Il s’agit, pour l’essentiel, d’une recodification à droit constant dont l’objectif est de créer une meilleure visibilité et lisibilité des textes pour en faciliter l’accessibilité. Cela implique : une révision du plan assortie d’une renumérotation des dispositions ; une adaptation aux évolutions législatives intervenues depuis la codification de 1993 (en lien notamment avec la transposition des directives dont la dernière en matière de médiation des litiges de la consommation) ; une codification des dispositions consuméristes situées dans d’autres textes.
Cette adaptation à droit constant s’effectue toutefois « sous la réserve de modifications rendues nécessaires pour assurer le respect de la hiérarchie des normes et la cohérence rédactionnelle des textes ainsi rassemblés, harmoniser l’état du droit, remédier aux éventuelles erreurs ou insuffisances de codification et abroger les dispositions, codifiées ou non, devenues sans objet ». Par ailleurs, comme l’y autorisait la loi d’habilitation, l’ordonnance procède à un regroupement et à une unification des dispositions relatives aux pouvoirs des agents de contrôle pour créer un régime uniforme de pouvoirs propres au Code de la consommation, indépendant du Code de commerce.
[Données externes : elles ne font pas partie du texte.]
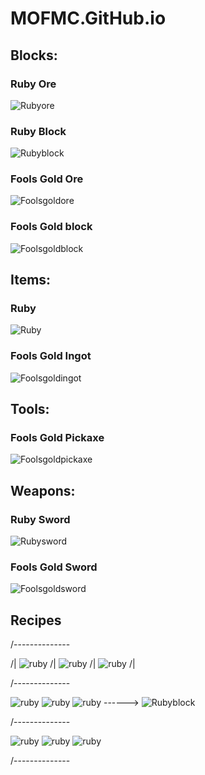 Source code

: # MOFMC.GitHub.io
## Blocks:
### Ruby Ore
![Rubyore](https://user-images.githubusercontent.com/83079004/115903280-66347a00-a431-11eb-9bb7-92c7ab8f5473.png)
### Ruby Block
![Rubyblock](https://user-images.githubusercontent.com/83079004/115903312-6b91c480-a431-11eb-9b37-b787e5c6a133.png)
### Fools Gold Ore
![Foolsgoldore](https://user-images.githubusercontent.com/83079004/115903345-73e9ff80-a431-11eb-8241-3908c19332f1.png)
### Fools Gold block
![Foolsgoldblock](https://user-images.githubusercontent.com/83079004/115903357-79474a00-a431-11eb-9987-cb196b35097f.png)
## Items:
### Ruby
![Ruby](https://user-images.githubusercontent.com/83079004/115903423-8cf2b080-a431-11eb-9405-3c52ef6c67a5.png)
### Fools Gold Ingot
![Foolsgoldingot](https://user-images.githubusercontent.com/83079004/115903459-99770900-a431-11eb-982f-cf0bca96c845.png)
## Tools:
### Fools Gold Pickaxe
![Foolsgoldpickaxe](https://user-images.githubusercontent.com/83079004/115903474-9e3bbd00-a431-11eb-9b01-b3c1d48e9434.png)
## Weapons:
### Ruby Sword
![Rubysword](https://user-images.githubusercontent.com/83079004/115903509-aa277f00-a431-11eb-867e-9f8429fb92c8.png)
### Fools Gold Sword
![Foolsgoldsword](https://user-images.githubusercontent.com/83079004/115903522-ae539c80-a431-11eb-8f00-498ee2901578.png)
## Recipes
/--------------

/|
![ruby](https://user-images.githubusercontent.com/83079004/115911874-a51bfd00-a43c-11eb-8233-1ad3ed7df05f.png)
/|
![ruby](https://user-images.githubusercontent.com/83079004/115911874-a51bfd00-a43c-11eb-8233-1ad3ed7df05f.png)
/|
![ruby](https://user-images.githubusercontent.com/83079004/115911874-a51bfd00-a43c-11eb-8233-1ad3ed7df05f.png)
/|

/--------------

![ruby](https://user-images.githubusercontent.com/83079004/115911874-a51bfd00-a43c-11eb-8233-1ad3ed7df05f.png)
![ruby](https://user-images.githubusercontent.com/83079004/115911874-a51bfd00-a43c-11eb-8233-1ad3ed7df05f.png)
![ruby](https://user-images.githubusercontent.com/83079004/115911874-a51bfd00-a43c-11eb-8233-1ad3ed7df05f.png) ------>
![Rubyblock](https://user-images.githubusercontent.com/83079004/115912024-d5639b80-a43c-11eb-9cfd-2eef56afa71e.png)

/--------------

![ruby](https://user-images.githubusercontent.com/83079004/115911874-a51bfd00-a43c-11eb-8233-1ad3ed7df05f.png)
![ruby](https://user-images.githubusercontent.com/83079004/115911874-a51bfd00-a43c-11eb-8233-1ad3ed7df05f.png)
![ruby](https://user-images.githubusercontent.com/83079004/115911874-a51bfd00-a43c-11eb-8233-1ad3ed7df05f.png)

/--------------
Concernant le nouveau plan du code
Celui-ci est réaménagé en 8 livres (au lieu de 5) pour mieux suivre la chronologie des étapes de l’acte d’achat :
- le livre premier (relatif actuellement à l’information précontractuelle et à la formation du contrat) regroupera les dispositions concernant l’information précontractuelle du consommateur et les pratiques commerciales. La phase de l’offre précontractuelle sera donc séparée des dispositions relatives à la conclusion du contrat ;
- le livre II comportera l’ensemble des dispositions intéressant la formation et l’exécution des contrats. A ce titre, il englobera les règles consacrées à la garantie légale de conformité, comme celles traitant de la garantie commerciale et du service après-vente.
Rappelons que, depuis le 18 mars 2016, la garantie légale de conformité, dont le contenu et les modalités de mise en œuvre doivent figurer dans les conditions de vente, est passée de six mois à deux ans pour tous les produits neufs par application de l’article 15 II de la loi Hamon (art. L. 133-3 et art. L. 211-7 du Code de la consommation) : les défauts de conformité apparaissant dans les 24 mois de la délivrance du bien sont présumés exister au moment de la délivrance, sauf preuve contraire.
Notons par ailleurs que, dans un souci de clarification, les dispositions du Code de la consommation indiqueront les dispositions protectrices du consommateur qui figurent dans d’autres codes sans les reproduire, en fonction des secteurs d’activités dans lesquels le contrat intervient (assurances, banques, voyages à forfait, etc.) :
- le livre III sera consacré au crédit
- le livre IV traitera de la conformité, de la sécurité et de la valorisation des produits et des services ;
- le livre V sera consacré aux pouvoirs d’enquête des agents de la Direction générale de la concurrence, de la consommation et de la répression des fraudes (DGCCRF) et aux suites données aux contrôles ;
- le livre VI concernera le règlement des litiges, ce qui inclut la médiation des litiges de consommation et l’action de groupe ;
- le livre VII concernera le traitement des situations de surendettement ;
- le livre VIII regroupera les dispositions intéressant les associations agréées de défense des consommateurs et les institutions de la consommation.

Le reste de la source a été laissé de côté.